A view of the courtyard where fitness equipment will be installed onboard the Bibby Stockholm accommodation barge
The Bibby Stockholm barge has been likened to quasi-detention. (Andrew Matthews – Pool / Getty Images)

They added: “In detention, LGBTQI+ people are likely to experience discrimination and harassment from other people who can hold LGBTQI-phobic views. Trans and intersex people can be at even greater risk of abuse and may be forced to hide their gender identity and/or sexual orientation.

“The people that we work with are worried about being moved to the barge, and are clearly experiencing anxiety about this possibility and the impact this will have on them.

“We ask that this government commits to housing LGBTQI+ people in suitable accommodation in the community and safeguard from harm while they seek to rebuild their lives in safety here.”

Bibby Stockholm barge could house 500 asylum seekers

The news comes after months of disagreement between human rights advocates and the government on whether the Bibby Stockholm is an appropriate place to house migrants.

That debate became particularly fierce following the discovery of the legionella bacteria in the Bibby Stockholm’s water supply, which can cause Legionnaires’ disease, a serious form of pneumonia.

However, the government has held firm on its plan. As of Tuesday (24 October), 50 people were on the barge, according to immigration minister Robert Jenrick. The Home Office has said 500 people could eventually be housed on the barge.

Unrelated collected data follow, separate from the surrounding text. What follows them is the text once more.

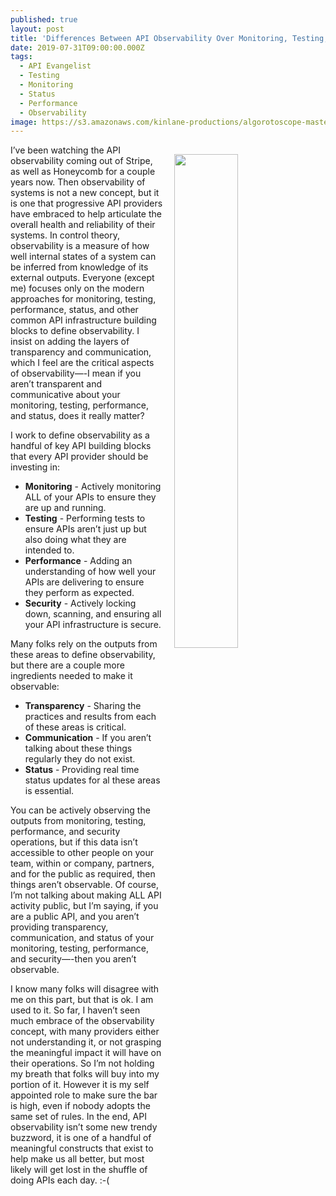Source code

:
 ```yaml
---
published: true
layout: post
title: 'Differences Between API Observability Over Monitoring, Testing, Reliability, and Performance'
date: 2019-07-31T09:00:00.000Z
tags:
  - API Evangelist
  - Testing
  - Monitoring
  - Status
  - Performance
  - Observability
image: https://s3.amazonaws.com/kinlane-productions/algorotoscope-master/35201856153_61bc075e4b-udnie.jpg
---
```

<img src="{{ page.image }}" width="45%" align="right" style="padding: 15px;" />
I’ve been watching the API observability coming out of Stripe, as well as Honeycomb for a couple years now. Then observability of systems is not a new concept, but it is one that progressive API providers have embraced to help articulate the overall health and reliability of their systems. In control theory, observability is a measure of how well internal states of a system can be inferred from knowledge of its external outputs. Everyone (except me) focuses only on the modern approaches for monitoring, testing, performance, status, and other common API infrastructure building blocks to define observability. I insist on adding the layers of transparency and communication, which I feel are the critical aspects of observability—-I mean if you aren’t transparent and communicative about your monitoring, testing, performance, and status, does it really matter?

I work to define observability as a handful of key API building blocks that every API provider should be investing in:

- **Monitoring** - Actively monitoring ALL of your APIs to ensure they are up and running.
- **Testing** - Performing tests to ensure APIs aren’t just up but also doing what they are intended to.
- **Performance** - Adding an understanding of how well your APIs are delivering to ensure they perform as expected.
- **Security** - Actively locking down, scanning, and ensuring all your API infrastructure is secure.

Many folks rely on the outputs from these areas to define observability, but there are a couple more ingredients needed to make it observable:

- **Transparency** - Sharing the practices and results from each of these areas is critical.
- **Communication** - If you aren’t talking about these things regularly they do not exist.
- **Status** - Providing real time status updates for al these areas is essential.

You can be actively observing the outputs from monitoring, testing, performance, and security operations, but if this data isn’t accessible to other people on your team, within or company, partners, and for the public as required, then things aren’t observable. Of course, I’m not talking about making ALL API activity public, but I’m saying, if you are a public API, and you aren’t providing transparency, communication, and status of your monitoring, testing, performance, and security—-then you aren’t observable.

I know many folks will disagree with me on this part, but that is ok. I am used to it. So far, I haven’t seen much embrace of the observability concept, with many providers either not understanding it, or not grasping the meaningful impact it will have on their operations. So I’m not holding my breath that folks will buy into my portion of it. However it is my self appointed role to make sure the bar is high, even if nobody adopts the same set of rules. In the end, API observability isn’t some new trendy buzzword, it is one of a handful of meaningful constructs that exist to help make us all better, but most likely will get lost in the shuffle of doing APIs each day. :-(
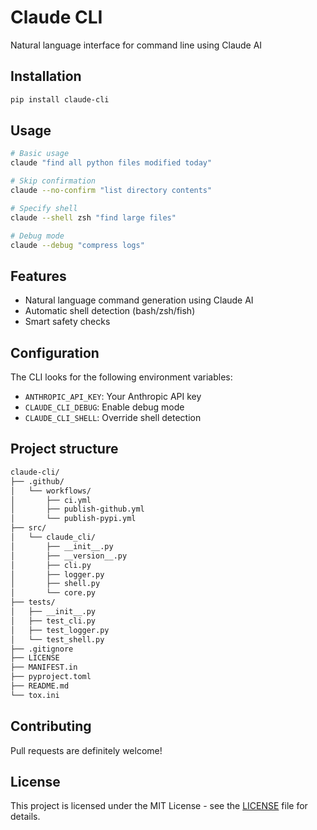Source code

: # Claude CLI

Natural language interface for command line using Claude AI

## Installation

```bash
pip install claude-cli
```

## Usage

```bash
# Basic usage
claude "find all python files modified today"

# Skip confirmation
claude --no-confirm "list directory contents"

# Specify shell
claude --shell zsh "find large files"

# Debug mode
claude --debug "compress logs"
```

## Features

- Natural language command generation using Claude AI
- Automatic shell detection (bash/zsh/fish)
- Smart safety checks

## Configuration

The CLI looks for the following environment variables:

- `ANTHROPIC_API_KEY`: Your Anthropic API key
- `CLAUDE_CLI_DEBUG`: Enable debug mode
- `CLAUDE_CLI_SHELL`: Override shell detection

## Project structure

```bash
claude-cli/
├── .github/
│   └── workflows/
│       ├── ci.yml
│       ├── publish-github.yml
│       └── publish-pypi.yml
├── src/
│   └── claude_cli/
│       ├── __init__.py
│       ├── __version__.py
│       ├── cli.py
│       ├── logger.py
│       ├── shell.py
│       └── core.py
├── tests/
│   ├── __init__.py
│   ├── test_cli.py
│   ├── test_logger.py
│   └── test_shell.py
├── .gitignore
├── LICENSE
├── MANIFEST.in
├── pyproject.toml
├── README.md
└── tox.ini
```

## Contributing

Pull requests are definitely welcome!

## License

This project is licensed under the MIT License - see the [LICENSE](./LICENSE) file for details.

The Bibby Stockholm plan was launched in a bid to bring down the cost of housing those who are waiting on their asylum applications to be processed in the UK. Currently, most people stay in hotels while they await a Home Office decision.

However, Labour has called into question whether the barge is actually saving any money. Shadow Home Secretary Yvette Cooper has claimed the cost of the barge is five times higher than asylum hotels, and said it currently works out at around £800 per person per night.

Cooper said that figure was not including the “probable millions” that were spent on the barge while it sat empty over the summer following the legionella bacteria scare.

According to the BBC’s Ione Wells, Labour has based its £800 per person per night figure on there being just 50 people on board the Bibby Stockholm. The Home Office has disputed the figure, arguing that the cost will be lower when the barge is at full capacity.